Tuesday 7 September 2010

The Discovery

On the 1st of August 2010, I received an email from the Professor of English Literature at the University of Camberwell. He had been poking about in the University archives, he said, researching a minor Elizabethan playwright, and had made something of a find. While he was leafing idly through a book of superannuated criticism, a large and dirty sheaf of papers slipped out, falling to the library floor. The papers were old and dusty. The Professor picked them up and examined them. He found that they were covered with manuscript, virtually illegible, and seemingly written with a quill-pen. The writing was dense and untidy, replete with crossings-out and corrections. Strange runes and symbols crept up and down the margins. He had no idea what he had, but he sat at the library table and began to sort through the crumbling pages.

It quickly became apparent to him that proper transcription and analysis of the manuscripts were beyond his meagre skill. Knowing of my interest and expertise, he contacted me immediately and suggested I might like to take a look.

Upon receipt of the email, I can't say I was exactly intrigued. From the Professor's description I suspected that the work was of more modern provenance – a bad fake by a bored Camberwell scholar from God knows when. But the man continued to badger me, insisting that there was something of value which he needed me to see. Eventually I acquiesced. I have made something of a speciality, in my career, of puncturing the egos of the over-excited. I thought I might be able to perform a similar service on this occasion.

When I arrived at the dingy library, the Professor ushered me in and sat me down. He opened before me a bulging manilla folder, and I leant forward into the greatest discovery of my career.

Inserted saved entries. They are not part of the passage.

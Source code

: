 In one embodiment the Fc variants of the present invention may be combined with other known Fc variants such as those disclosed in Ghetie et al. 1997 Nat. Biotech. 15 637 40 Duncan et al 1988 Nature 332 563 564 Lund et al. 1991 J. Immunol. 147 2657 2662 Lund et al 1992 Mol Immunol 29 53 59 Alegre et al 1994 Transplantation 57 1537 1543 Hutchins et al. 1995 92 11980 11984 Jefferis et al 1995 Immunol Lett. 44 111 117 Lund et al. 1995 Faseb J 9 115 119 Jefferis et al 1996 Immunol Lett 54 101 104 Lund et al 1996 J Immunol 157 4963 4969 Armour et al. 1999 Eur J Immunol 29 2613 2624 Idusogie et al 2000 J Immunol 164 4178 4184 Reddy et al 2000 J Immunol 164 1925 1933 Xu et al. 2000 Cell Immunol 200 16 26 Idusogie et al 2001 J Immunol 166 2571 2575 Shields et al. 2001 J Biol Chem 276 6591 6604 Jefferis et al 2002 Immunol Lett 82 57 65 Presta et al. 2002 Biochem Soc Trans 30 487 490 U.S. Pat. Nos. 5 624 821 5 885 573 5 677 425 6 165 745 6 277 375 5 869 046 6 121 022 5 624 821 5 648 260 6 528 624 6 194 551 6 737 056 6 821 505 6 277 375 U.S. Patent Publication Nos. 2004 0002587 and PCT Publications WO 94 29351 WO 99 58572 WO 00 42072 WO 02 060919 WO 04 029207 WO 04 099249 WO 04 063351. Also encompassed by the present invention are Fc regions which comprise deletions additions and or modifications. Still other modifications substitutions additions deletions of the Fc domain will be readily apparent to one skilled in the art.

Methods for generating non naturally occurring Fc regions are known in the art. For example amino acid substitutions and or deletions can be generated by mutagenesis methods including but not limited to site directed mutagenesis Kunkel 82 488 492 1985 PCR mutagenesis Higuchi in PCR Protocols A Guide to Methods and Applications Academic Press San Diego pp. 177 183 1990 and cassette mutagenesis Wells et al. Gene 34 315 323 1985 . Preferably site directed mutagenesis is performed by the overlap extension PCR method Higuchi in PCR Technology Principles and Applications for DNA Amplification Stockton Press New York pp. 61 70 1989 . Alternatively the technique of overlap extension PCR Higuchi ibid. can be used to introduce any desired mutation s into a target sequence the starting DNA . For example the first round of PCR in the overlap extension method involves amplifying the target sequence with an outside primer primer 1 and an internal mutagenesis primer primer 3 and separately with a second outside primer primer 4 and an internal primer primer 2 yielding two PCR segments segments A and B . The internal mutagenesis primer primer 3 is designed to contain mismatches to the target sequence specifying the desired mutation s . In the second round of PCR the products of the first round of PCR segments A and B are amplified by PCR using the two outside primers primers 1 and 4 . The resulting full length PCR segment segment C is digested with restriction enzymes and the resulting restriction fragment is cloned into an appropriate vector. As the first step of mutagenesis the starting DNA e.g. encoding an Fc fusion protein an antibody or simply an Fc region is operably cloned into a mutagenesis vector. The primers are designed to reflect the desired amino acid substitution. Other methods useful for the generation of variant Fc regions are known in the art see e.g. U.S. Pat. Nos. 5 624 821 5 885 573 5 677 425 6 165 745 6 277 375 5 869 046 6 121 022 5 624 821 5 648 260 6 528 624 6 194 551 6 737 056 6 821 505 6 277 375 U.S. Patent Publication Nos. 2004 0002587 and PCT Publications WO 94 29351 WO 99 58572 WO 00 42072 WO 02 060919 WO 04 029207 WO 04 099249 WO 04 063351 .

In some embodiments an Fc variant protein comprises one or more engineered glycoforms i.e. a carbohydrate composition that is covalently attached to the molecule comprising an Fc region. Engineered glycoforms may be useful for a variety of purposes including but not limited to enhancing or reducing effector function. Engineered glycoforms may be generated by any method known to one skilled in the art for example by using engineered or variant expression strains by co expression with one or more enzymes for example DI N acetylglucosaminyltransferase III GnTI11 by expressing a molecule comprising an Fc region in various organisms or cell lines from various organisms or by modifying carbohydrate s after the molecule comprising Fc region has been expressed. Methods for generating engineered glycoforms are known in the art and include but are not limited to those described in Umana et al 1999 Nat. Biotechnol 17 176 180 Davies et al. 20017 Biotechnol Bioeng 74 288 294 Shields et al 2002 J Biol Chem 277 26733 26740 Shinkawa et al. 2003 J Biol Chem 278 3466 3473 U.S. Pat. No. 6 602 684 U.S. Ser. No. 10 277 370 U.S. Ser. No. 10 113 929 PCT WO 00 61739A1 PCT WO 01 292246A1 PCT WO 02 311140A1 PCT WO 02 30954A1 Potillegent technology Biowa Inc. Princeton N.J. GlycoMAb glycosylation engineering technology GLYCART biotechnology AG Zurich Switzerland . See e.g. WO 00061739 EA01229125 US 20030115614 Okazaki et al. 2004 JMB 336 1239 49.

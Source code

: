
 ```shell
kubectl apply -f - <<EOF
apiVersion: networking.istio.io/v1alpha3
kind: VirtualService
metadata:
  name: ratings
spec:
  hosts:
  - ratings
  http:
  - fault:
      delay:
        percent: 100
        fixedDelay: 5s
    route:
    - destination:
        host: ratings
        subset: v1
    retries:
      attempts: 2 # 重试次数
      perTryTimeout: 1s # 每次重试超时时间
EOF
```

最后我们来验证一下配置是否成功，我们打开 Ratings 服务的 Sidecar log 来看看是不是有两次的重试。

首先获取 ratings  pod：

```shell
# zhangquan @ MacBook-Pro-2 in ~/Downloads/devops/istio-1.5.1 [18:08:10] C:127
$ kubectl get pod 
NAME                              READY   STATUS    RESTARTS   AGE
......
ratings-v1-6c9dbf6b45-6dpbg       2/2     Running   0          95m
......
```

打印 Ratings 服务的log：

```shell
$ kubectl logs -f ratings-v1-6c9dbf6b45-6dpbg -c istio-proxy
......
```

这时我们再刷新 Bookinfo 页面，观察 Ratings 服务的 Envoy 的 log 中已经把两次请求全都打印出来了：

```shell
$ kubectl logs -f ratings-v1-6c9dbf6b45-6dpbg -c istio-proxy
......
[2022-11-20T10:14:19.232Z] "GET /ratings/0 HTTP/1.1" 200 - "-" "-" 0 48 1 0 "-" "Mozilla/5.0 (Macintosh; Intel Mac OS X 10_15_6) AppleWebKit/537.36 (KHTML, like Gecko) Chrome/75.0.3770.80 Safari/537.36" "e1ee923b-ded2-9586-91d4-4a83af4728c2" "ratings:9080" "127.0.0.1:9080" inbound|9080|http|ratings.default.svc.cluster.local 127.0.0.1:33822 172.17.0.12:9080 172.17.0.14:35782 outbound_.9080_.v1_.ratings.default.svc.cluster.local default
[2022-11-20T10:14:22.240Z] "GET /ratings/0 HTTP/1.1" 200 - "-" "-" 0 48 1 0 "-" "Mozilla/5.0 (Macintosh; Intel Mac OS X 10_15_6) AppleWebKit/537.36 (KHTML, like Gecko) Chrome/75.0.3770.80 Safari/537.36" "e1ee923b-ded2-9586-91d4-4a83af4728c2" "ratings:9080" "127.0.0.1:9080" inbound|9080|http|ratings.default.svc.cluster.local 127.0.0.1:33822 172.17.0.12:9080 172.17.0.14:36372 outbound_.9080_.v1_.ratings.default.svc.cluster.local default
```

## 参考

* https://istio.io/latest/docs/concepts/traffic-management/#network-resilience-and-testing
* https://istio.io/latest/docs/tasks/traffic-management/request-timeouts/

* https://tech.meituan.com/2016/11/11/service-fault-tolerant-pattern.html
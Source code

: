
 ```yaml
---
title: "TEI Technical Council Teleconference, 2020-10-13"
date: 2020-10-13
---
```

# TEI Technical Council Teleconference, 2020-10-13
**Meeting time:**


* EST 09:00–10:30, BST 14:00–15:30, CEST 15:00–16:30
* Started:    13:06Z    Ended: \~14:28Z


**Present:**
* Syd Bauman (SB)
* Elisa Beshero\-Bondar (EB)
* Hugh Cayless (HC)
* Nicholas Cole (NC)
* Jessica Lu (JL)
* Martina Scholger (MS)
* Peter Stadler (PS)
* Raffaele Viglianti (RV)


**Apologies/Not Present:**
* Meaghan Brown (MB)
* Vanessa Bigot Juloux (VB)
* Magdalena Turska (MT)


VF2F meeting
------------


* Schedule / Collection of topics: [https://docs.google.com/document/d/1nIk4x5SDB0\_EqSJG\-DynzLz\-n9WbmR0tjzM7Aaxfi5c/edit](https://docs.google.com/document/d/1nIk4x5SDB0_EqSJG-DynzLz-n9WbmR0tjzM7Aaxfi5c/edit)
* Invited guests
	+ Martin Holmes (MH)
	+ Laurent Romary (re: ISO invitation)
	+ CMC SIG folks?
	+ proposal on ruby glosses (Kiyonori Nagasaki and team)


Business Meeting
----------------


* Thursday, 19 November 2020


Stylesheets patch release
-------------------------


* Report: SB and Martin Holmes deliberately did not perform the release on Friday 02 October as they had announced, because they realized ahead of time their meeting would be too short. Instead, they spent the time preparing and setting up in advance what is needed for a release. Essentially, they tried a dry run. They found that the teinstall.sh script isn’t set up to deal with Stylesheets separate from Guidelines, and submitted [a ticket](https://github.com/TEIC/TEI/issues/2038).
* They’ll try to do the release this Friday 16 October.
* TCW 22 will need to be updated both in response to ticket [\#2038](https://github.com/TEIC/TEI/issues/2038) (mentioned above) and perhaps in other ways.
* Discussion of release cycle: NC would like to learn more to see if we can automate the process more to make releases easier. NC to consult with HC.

The lost work of the great Elizabethan surrealist, “S.W.” is something of a standing joke among men of my profession. A letter from Jonson to the Earl of Oxford mentions S.W., praising "his heaps of words all crushed and smashed”. Webster footnotes some of his own less penetrable lyrics with the mysterious initials. Marlowe, we read, loathed him for the "divinity and filth" of his work. Bacon once beat a servant to death in fury after a long night reading the First Folio. At the subsequent trial the book was entered as evidence. The judge stated that “No gentleman can be expected to retain his faculties after drowning his mind in unreason”, and acquitted Bacon on grounds of temporary insanity. He ordered all extant copies of the poetry to be burnt, the ashes to be thrown into a hole, and covered with quicklime.

And that, we thought, for four hundred years, was that. After the judgement was handed down, the poet himself seems to have disappeared without a trace. Oh, there were many attempts to recover the writings, down the centuries. Libraries and private collections were trawled through by patient scholars, in the belief that something, somewhere, must remain. More recently there was an attempt to reconstruct the poems and plays by feeding all subsequent English literature through powerful computers. All came to naught. The work of S.W., it seemed, was lost to us permanently.

No longer. For in that hot little library I gazed on beauty the like of which no human now alive could possibly imagine. Glorious poetry, more pregnant with meaning and power than I could have foreseen. And there, in the bottom right corner of each page, in that blotched and clotted hand, were the magical initials: S.W. Could it be that my hitherto unremarkable colleague had discovered the long-lost Folio? Could it be that literature was about to be turned upside down by this complete reinvention of the art? Would all subsequent writing have to be re-evaluated in the light of this find? I believe it will. I believe it is the greatest discovery in the field of letters made in the last hundred years

I can waste no time with the popular press or the turbid meanderings of academia. The world must know of this remarkable find. That is why I turn to the internet. As I go through the papers I will present each new piece on this blog. I beg you, be careful how much you expose yourself to. After that long first night I spent going through the papers and transcribing them I felt the edges of my mind begin to fray.

The great S.W. has returned to delight the world. We have been waiting for him.